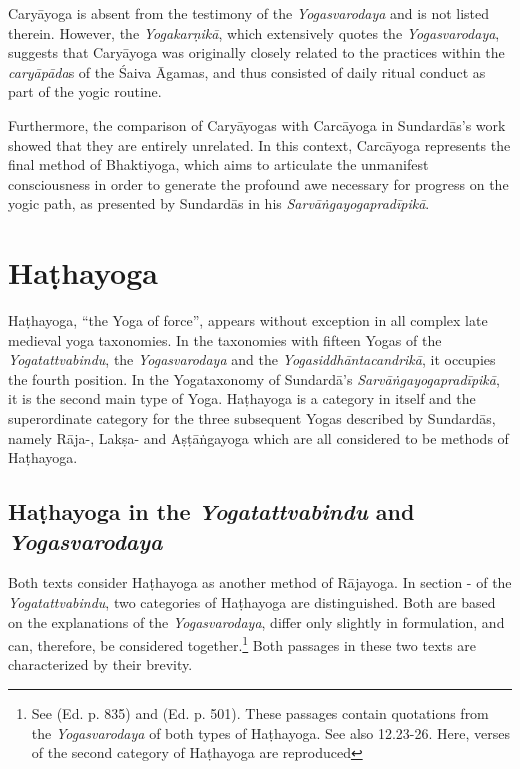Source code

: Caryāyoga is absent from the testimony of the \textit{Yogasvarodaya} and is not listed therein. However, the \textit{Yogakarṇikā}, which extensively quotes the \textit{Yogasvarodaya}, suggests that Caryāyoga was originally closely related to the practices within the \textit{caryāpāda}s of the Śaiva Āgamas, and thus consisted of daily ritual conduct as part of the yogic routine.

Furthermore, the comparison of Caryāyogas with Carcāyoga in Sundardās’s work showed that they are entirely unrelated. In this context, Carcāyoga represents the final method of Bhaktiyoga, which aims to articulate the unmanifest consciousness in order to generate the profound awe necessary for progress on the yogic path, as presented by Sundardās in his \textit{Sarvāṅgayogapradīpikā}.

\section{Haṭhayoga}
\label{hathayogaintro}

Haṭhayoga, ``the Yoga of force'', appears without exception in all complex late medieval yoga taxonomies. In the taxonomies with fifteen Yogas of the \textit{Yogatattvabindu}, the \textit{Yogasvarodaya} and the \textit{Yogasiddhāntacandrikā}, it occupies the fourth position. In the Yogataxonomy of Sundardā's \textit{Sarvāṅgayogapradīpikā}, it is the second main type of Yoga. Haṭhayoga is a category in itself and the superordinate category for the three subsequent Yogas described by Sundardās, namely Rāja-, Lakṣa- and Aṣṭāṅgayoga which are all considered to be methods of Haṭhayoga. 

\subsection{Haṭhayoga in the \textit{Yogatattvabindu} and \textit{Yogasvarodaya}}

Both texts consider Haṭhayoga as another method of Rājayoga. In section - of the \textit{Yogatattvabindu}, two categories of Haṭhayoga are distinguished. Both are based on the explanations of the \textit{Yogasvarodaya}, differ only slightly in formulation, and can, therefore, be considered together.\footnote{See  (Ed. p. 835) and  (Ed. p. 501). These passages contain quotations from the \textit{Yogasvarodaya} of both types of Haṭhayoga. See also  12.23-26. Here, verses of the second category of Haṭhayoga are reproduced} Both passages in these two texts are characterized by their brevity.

◆ ◆ ◆ ◆ ◆ ◆ ◆

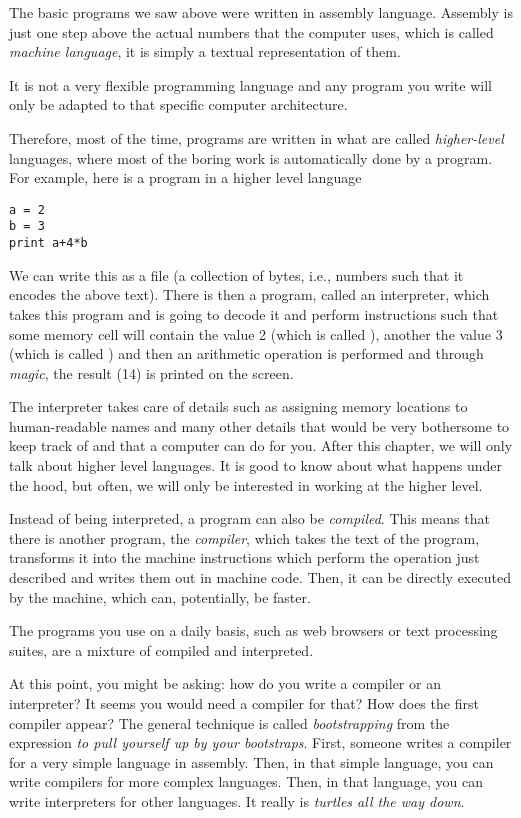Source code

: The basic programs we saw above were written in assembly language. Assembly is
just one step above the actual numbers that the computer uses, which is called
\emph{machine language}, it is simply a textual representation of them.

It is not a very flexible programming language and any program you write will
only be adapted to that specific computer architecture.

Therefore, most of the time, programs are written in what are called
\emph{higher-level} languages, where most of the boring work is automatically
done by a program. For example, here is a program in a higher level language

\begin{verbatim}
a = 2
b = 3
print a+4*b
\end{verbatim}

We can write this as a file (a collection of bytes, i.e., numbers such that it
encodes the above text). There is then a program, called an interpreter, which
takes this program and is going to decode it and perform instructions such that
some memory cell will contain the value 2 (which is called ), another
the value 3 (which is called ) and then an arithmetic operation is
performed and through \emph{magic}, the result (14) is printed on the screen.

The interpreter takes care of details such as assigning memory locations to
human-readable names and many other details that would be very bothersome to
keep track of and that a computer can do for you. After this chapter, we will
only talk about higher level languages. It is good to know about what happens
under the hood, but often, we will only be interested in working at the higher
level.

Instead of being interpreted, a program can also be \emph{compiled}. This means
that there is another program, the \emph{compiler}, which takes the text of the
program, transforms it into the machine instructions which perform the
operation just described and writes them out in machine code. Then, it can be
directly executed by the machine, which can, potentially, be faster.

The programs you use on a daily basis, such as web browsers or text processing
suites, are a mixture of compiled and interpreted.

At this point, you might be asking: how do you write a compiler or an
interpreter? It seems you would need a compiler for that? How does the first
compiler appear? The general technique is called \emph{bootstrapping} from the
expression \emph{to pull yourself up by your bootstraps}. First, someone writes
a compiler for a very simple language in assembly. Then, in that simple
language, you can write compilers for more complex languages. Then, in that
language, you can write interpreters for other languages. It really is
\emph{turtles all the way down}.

◆ ◆ ◆ ◆ ◆ ◆ ◆

• [PROBLEM REQUIREMENTS]: Go to the line in the material above that contains "We can write" and copy exactly from there through the line that contains "all the way", stopping after it.

• [SOLVED EXERCISE]:
We can write this as a file (a collection of bytes, i.e., numbers such that it
encodes the above text). There is then a program, called an interpreter, which
takes this program and is going to decode it and perform instructions such that
some memory cell will contain the value 2 (which is called ), another
the value 3 (which is called ) and then an arithmetic operation is
performed and through \emph{magic}, the result (14) is printed on the screen.

The interpreter takes care of details such as assigning memory locations to
human-readable names and many other details that would be very bothersome to
keep track of and that a computer can do for you. After this chapter, we will
only talk about higher level languages. It is good to know about what happens
under the hood, but often, we will only be interested in working at the higher
level.

Instead of being interpreted, a program can also be \emph{compiled}. This means
that there is another program, the \emph{compiler}, which takes the text of the
program, transforms it into the machine instructions which perform the
operation just described and writes them out in machine code. Then, it can be
directly executed by the machine, which can, potentially, be faster.

The programs you use on a daily basis, such as web browsers or text processing
suites, are a mixture of compiled and interpreted.

At this point, you might be asking: how do you write a compiler or an
interpreter? It seems you would need a compiler for that? How does the first
compiler appear? The general technique is called \emph{bootstrapping} from the
expression \emph{to pull yourself up by your bootstraps}. First, someone writes
a compiler for a very simple language in assembly. Then, in that simple
language, you can write compilers for more complex languages. Then, in that
language, you can write interpreters for other languages. It really is
\emph{turtles all the way down}.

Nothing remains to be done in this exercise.